Kunio has developed a GUI conversion utility for Windows to convert DTX format to OSIS XML and thence to Sword module.

Download from

So far, it has been tested successfully for the following translations:

  • Shinkaiyaku (New Revised Japanese?) 4th edition
  • Kougoyaku (Colloquial Japanese) 4th edition

Notes:

  1. The conversion utility has been placed on the public domain, with the software provided under GNU license GPL.
  2. It probably works for other Bible editions too but never tested due to lack of data.
  3. For the Shin kyodoyaku translation, he couldn't get it work because it's too inconsistent with verse orders.
  4. The terms of conditions for use of the data in these programs indicate that it's OK to convert the data for personal use, as long as the user has purchased their software.


MediaWiki

Distant Shores Media is pioneering the use of the MediaWiki format for encoding Bible translations via its Door43 portal. See Publishing USFM-encoded Bible translations for mobile phones. Instantly. One of their programmers has developed an extension to the MediaWiki server (which powers Door43) called USFMtag that implements this concept. USFM-encoded Bible translations can be copied-and-pasted into any page on Door43 and the raw text is rendered in the browser as formatted text.

PMD

Adobe PageMaker Document

This is a DeskTop Publishing (DTP) program. See [3] for history & description. It has been superseded by Adobe InDesign, but some Bible Societies or translators may still be using it. We hope to post details of how to extract usable text from a PMD file.

EPUB

Electronic Publication [4]

EPUB (electronic publication) is an e-book standard, by the International Digital Publishing Forum (IDPF), which consists of three file format standards (files have the extension .epub). It supersedes the Open eBook standard. This format can be read by a number of desktop OS readers (e.g. Adobe Digital Editions and FBReader) as well as some e-book readers (e.g. Sony Reader and the iPad).

ABW

AbiWord format

AbiWord is a multi-platform open-source word-processor. Transformation from MS Word into AbiWord format can render documents very nicely into a flat XML file which appears to be more than accessible to subsequent processing by Perl scripts or XSLT. Many other open file and save file formats are supported.

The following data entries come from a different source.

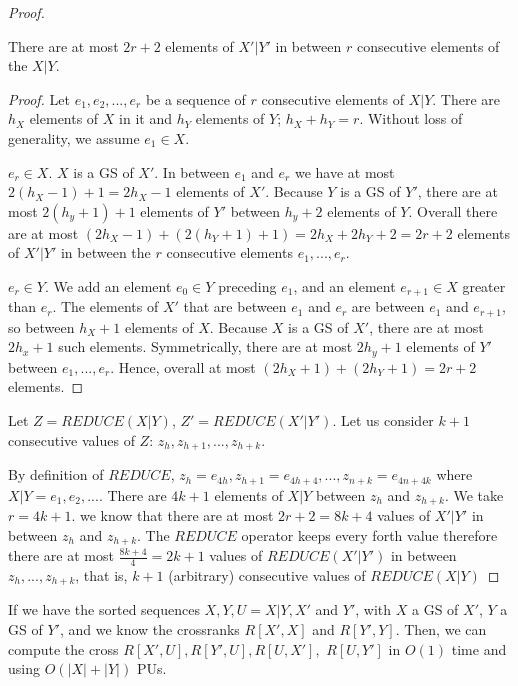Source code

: \begin{proof}

\begin{prop}
There are at most $2r+2$ elements of $X'|Y'$ in between $r$ consecutive elements of the $X|Y$.
\end{prop}


\begin{proof}
Let $e_1, e_2, ..., e_r$ be a sequence of $r$ consecutive elements of $X|Y$. There are $h_X$ elements of $X$ in it and $h_Y$ elements of $Y$; $h_X+h_Y=r$.
Without loss of generality, we assume $e_1\in X$.

 $e_r\in X$.
$X$ is a GS of $X'$. In between $e_1$ and $e_r$ we have at most $2(h_X-1)+1=2h_X-1$ elements of $X'$.
Because $Y$ is a GS of $Y'$, there are at most $2(h_y+1)+1$ elements of $Y'$ between $h_y+2$ elements of $Y$. Overall there are at most $(2h_X-1)+(2(h_Y+1)+1)=2h_X+2h_Y+2=2r+2$ elements of $X'|Y'$ in between the $r$ consecutive elements $e_1,...,e_r$.


 $e_r\in Y$.
We add an element $e_0\in Y$ preceding $e_1$, and an element $e_{r+1}\in X$ greater than $e_r$. The elements of $X'$ that are between $e_1$ and $e_r$ are between $e_1$ and $e_{r+1}$, so between $h_X+1$ elements of $X$. Because $X$ is a GS of $X'$, there are at most $2h_x+1$ such elements. Symmetrically, there are at most $2h_y + 1$ elements of $Y'$ between $e_1,...,e_r$. Hence, overall at most $(2h_X+1)+(2h_Y+1)=2r+2$ elements.
\end{proof}


Let $Z=REDUCE(X|Y)$, $Z'=REDUCE(X'|Y')$. Let us consider $k+1$ consecutive values of $Z$: $z_h, z_{h+1},...,z_{h+k}$.

By definition of $REDUCE$, $z_h=e_{4h}, z_{h+1}=e_{4h+4},...,z_{n+k}=e_{4n+4k}$ where $X|Y=e_1,e_2,...$.
There are $4k+1$ elements of $X|Y$ between $z_h$ and $z_{h+k}$. We take $r=4k+1$. we know that there are at most $2r+2=8k+4$ values of $X'|Y'$ in between $z_h$ and $z_{h+k}$. The $REDUCE$ operator keeps every forth value therefore there are at most $\frac{8k+4}{4}=2k+1$ values of $REDUCE(X'|Y')$ in between $z_h,...,z_{h+k}$, that is, $k+1$ (arbitrary) consecutive values of $REDUCE(X|Y)$
\end{proof}


\begin{lemma}
If we have the sorted sequences $X,Y,U=X|Y,X'$ and $Y'$, with $X$ a GS of $X'$, $Y$ a GS of $Y'$, and we know the crossranks $R[X',X]$ and $R[Y',Y]$. Then, we can compute the cross $R[X',U],R[Y',U],R[U,X'],$ $R[U,Y']$ in $O(1)$ time and using $O(|X|+|Y|)$ PUs.
\end{lemma}
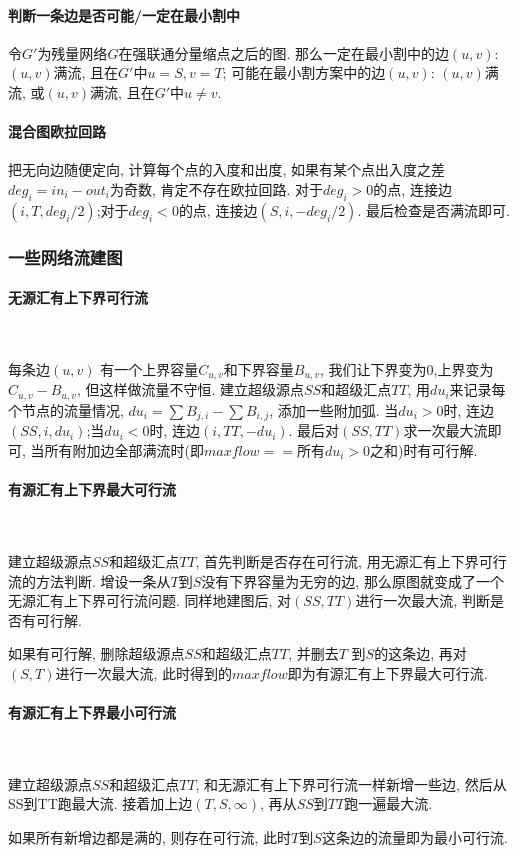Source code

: 	\paragraph{判断一条边是否可能/一定在最小割中}令$G'$为残量网络$G$在强联通分量缩点之后的图. 那么一定在最小割中的边$(u,v)$: $(u,v)$满流, 且在$G'$中$u=S,v=T$; 可能在最小割方案中的边$(u,v)$: $(u,v)$满流, 或$(u,v)$满流, 且在$G'$中$u\neq v$. 
	\paragraph{混合图欧拉回路}把无向边随便定向, 计算每个点的入度和出度, 如果有某个点出入度之差$deg_i=in_i-out_i$为奇数, 肯定不存在欧拉回路. 对于$deg_i>0$的点, 连接边$(i,T,deg_i/2)$;对于$deg_i<0$的点, 连接边$(S,i,-deg_i/2)$. 最后检查是否满流即可. 
	\subsubsection{一些网络流建图}
	\paragraph{无源汇有上下界可行流}\
	\par 每条边$(u,v)$ 有一个上界容量$C_{u,v}$和下界容量$B_{u,v}$, 我们让下界变为$0$,上界变为$C_{u,v}-B_{u,v}$, 但这样做流量不守恒. 建立超级源点$SS$和超级汇点$TT$, 用$du_i$来记录每个节点的流量情况, $du_i=\sum B_{j,i}-\sum B_{i,j}$, 添加一些附加弧. 当$du_i>0$时, 连边$(SS,i,du_i)$;当$du_i<0$时, 连边$(i,TT,-du_i)$. 最后对$(SS,TT)$求一次最大流即可, 当所有附加边全部满流时(即$maxflow==所有du_i>0之和$)时有可行解. 
	\paragraph{有源汇有上下界最大可行流}\
	\par 建立超级源点$SS$和超级汇点$TT$, 首先判断是否存在可行流, 用无源汇有上下界可行流的方法判断. 增设一条从$T$到$S$没有下界容量为无穷的边, 那么原图就变成了一个无源汇有上下界可行流问题. 同样地建图后, 对$(SS,TT)$进行一次最大流, 判断是否有可行解. 
	\par 如果有可行解, 删除超级源点$SS$和超级汇点$TT$, 并删去$T$ 到$S$的这条边, 再对$(S,T)$进行一次最大流, 此时得到的$maxflow$即为有源汇有上下界最大可行流. 
	\paragraph{有源汇有上下界最小可行流}\
	\par 建立超级源点$SS$和超级汇点$TT$, 和无源汇有上下界可行流一样新增一些边, 然后从SS到TT跑最大流. 接着加上边$(T,S,\infty)$, 再从$SS$到$TT$跑一遍最大流. 
	\par 如果所有新增边都是满的, 则存在可行流, 此时$T$到$S$这条边的流量即为最小可行流. 
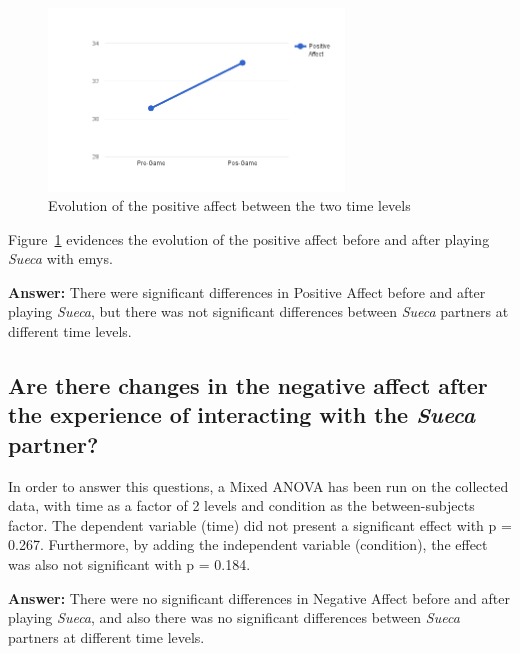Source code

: \begin{figure}[h!]
  \centering
    \includegraphics[width=0.7\textwidth]{./img/6/positiveAffect}
  \caption{Evolution of the positive affect between the two time levels}
\label{fig:positiveAffect}
\end{figure}

Figure~\ref{fig:positiveAffect} evidences the evolution of the positive affect before and after playing \emph{Sueca} with \ac{emys}.

\textbf{Answer:} There were significant differences in Positive Affect before and after playing \emph{Sueca}, but there was not significant differences between \emph{Sueca} partners at different time levels.

\subsection*{Are there changes in the negative affect after the experience of interacting with the \emph{Sueca} partner?}
In order to answer this questions, a Mixed ANOVA has been run on the collected data, with time as a factor of 2 levels and condition as the between-subjects factor.
The dependent variable (time) did not present a significant effect with p = 0.267.
Furthermore, by adding the independent variable (condition), the effect was also not significant with p = 0.184.

\textbf{Answer:} There were no significant differences in Negative Affect before and after playing \emph{Sueca}, and also there was no significant differences between \emph{Sueca} partners at different time levels.

\clearpage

In a bash shell on a *nix desktop you can do a batch convert like this:

$ for i in `ls *.doc`; do abiword --to=abw $i; done

As with any MS Word texts, the output will vary depending on how cleanly people have used styles or not. Style names and info are transferred into AbiWord's format. But even if no proper styling was used the information on fonts, etc can likely be used for transformation purposes.